> [Your instructions]
From the first line to the last, restate every record word for word, leaving out the pictures.

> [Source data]

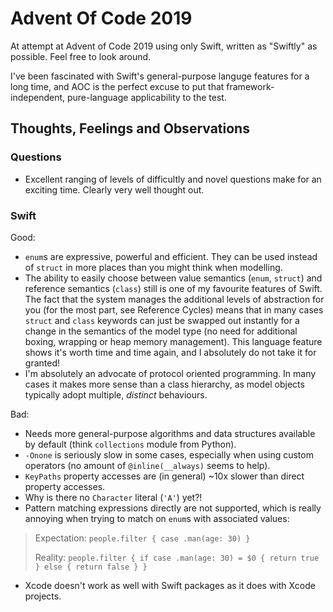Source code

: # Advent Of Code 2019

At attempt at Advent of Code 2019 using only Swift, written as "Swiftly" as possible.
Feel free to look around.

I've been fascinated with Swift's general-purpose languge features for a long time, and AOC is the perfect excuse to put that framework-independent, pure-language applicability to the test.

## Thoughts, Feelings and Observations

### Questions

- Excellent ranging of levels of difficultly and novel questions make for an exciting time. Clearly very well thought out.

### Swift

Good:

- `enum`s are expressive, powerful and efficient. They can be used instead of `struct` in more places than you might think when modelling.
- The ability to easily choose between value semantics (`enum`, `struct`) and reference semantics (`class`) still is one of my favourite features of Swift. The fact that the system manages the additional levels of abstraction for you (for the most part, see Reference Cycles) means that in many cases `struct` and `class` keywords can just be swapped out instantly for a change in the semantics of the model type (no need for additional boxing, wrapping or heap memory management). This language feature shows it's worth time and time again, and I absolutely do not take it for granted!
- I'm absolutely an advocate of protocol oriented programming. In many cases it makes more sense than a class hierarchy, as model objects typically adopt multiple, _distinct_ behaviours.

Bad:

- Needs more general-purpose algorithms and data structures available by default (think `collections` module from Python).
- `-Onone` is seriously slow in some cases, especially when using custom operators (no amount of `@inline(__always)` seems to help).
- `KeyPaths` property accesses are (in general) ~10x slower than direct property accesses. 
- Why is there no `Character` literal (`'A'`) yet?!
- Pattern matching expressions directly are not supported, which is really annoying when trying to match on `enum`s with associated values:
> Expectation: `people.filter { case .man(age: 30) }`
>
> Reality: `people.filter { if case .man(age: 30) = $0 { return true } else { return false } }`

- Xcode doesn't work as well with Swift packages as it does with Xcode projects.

> [Task output]
Source code

: # Advent Of Code 2019

At attempt at Advent of Code 2019 using only Swift, written as "Swiftly" as possible.
Feel free to look around.

I've been fascinated with Swift's general-purpose languge features for a long time, and AOC is the perfect excuse to put that framework-independent, pure-language applicability to the test.

## Thoughts, Feelings and Observations

### Questions

- Excellent ranging of levels of difficultly and novel questions make for an exciting time. Clearly very well thought out.

### Swift

Good:

- `enum`s are expressive, powerful and efficient. They can be used instead of `struct` in more places than you might think when modelling.
- The ability to easily choose between value semantics (`enum`, `struct`) and reference semantics (`class`) still is one of my favourite features of Swift. The fact that the system manages the additional levels of abstraction for you (for the most part, see Reference Cycles) means that in many cases `struct` and `class` keywords can just be swapped out instantly for a change in the semantics of the model type (no need for additional boxing, wrapping or heap memory management). This language feature shows it's worth time and time again, and I absolutely do not take it for granted!
- I'm absolutely an advocate of protocol oriented programming. In many cases it makes more sense than a class hierarchy, as model objects typically adopt multiple, _distinct_ behaviours.

Bad:

- Needs more general-purpose algorithms and data structures available by default (think `collections` module from Python).
- `-Onone` is seriously slow in some cases, especially when using custom operators (no amount of `@inline(__always)` seems to help).
- `KeyPaths` property accesses are (in general) ~10x slower than direct property accesses. 
- Why is there no `Character` literal (`'A'`) yet?!
- Pattern matching expressions directly are not supported, which is really annoying when trying to match on `enum`s with associated values:
> Expectation: `people.filter { case .man(age: 30) }`
>
> Reality: `people.filter { if case .man(age: 30) = $0 { return true } else { return false } }`

- Xcode doesn't work as well with Swift packages as it does with Xcode projects.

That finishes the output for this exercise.